Sent from my iPhone using Tapatalk


----------



## Luck over skill (Jan 19, 2015)

Kalevala said:


> Before shooting put matches to microwave owen, 30-40 seconds should be enough.
> Good shot :thumbsup: :thumbsup: :thumbsup:


Ok thanks I've never heard of that I'll try it next time

Sent from my iPhone using Tapatalk


----------



## treefork (Feb 1, 2010)

Luck over skill said:


> treefork said:
> 
> 
> > That is good shooting for sure . Hitting a match head with a slingshot is a win in itself . Desire , patience and persistence . I did quite a bit of trial and error . Changing the height , angle , position and method of holding . Lots of experimentation . If it was easy and anyone could do it , it wouldn't be so personally rewarding .
> ...


When you see a video of it done it gives the illusion it's easy . What you don't see is all the match strikes that didn't light and all the trial and error it took to get there . Once you light one then you want to do it more so you're the guy that can light a match as opposed to the guy who lit a match . I put a lot of thought and effort in this shot . A lot !


----------



## Charles (Aug 26, 2010)

Kalevala said:


> Before shooting put matches to microwave owen, 30-40 seconds should be enough.
> 
> Good shot :thumbsup: :thumbsup: :thumbsup:


That is a very good tip ... you want those matches DRY!

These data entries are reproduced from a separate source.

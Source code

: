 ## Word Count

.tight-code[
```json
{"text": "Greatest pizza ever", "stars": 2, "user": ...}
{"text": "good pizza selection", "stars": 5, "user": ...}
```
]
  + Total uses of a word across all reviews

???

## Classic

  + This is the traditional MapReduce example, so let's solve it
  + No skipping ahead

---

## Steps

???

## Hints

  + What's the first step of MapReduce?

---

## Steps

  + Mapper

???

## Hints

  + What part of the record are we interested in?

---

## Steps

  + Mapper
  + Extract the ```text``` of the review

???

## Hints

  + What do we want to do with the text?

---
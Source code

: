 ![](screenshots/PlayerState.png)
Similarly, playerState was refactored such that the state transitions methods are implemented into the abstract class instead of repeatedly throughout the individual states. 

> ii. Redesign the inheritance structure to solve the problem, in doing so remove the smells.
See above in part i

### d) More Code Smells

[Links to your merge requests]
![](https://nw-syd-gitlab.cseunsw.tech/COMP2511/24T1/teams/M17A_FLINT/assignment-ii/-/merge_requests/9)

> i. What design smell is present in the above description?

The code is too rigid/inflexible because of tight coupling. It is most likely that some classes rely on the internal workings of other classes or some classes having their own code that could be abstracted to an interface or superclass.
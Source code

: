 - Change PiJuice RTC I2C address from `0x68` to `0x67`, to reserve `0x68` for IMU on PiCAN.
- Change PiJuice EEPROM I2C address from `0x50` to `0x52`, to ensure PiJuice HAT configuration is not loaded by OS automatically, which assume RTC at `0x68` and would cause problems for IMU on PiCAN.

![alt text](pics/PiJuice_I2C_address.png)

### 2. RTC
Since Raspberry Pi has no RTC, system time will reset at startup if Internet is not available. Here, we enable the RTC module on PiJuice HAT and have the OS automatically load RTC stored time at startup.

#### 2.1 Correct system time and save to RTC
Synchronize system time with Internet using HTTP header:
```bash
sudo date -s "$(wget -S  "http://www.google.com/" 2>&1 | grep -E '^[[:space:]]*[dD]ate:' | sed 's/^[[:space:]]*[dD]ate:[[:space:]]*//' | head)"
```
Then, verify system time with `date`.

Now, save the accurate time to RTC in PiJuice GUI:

Another tip: clean your ammo really well with alcohol to remove all oil and grease. Then etch it slightly by soaking it in vinegar ... you want it to have a rough, or even slightly rusted surface. You could try roughing up the ammo with sandpaper, but that is pretty tedious.

And a final tip: Shorten your bands ... you need to get your velocity well up. In your video, it looked to me like your bands are too long. Knock about an inch off. Either that or try some taper in those bands. You need to have really good velocity to get a match light. Your accuracy is good, so do not change your draw length ... just adjust the bands to get more velocity.

And like others, I busted a lot of match heads before I finally got a light.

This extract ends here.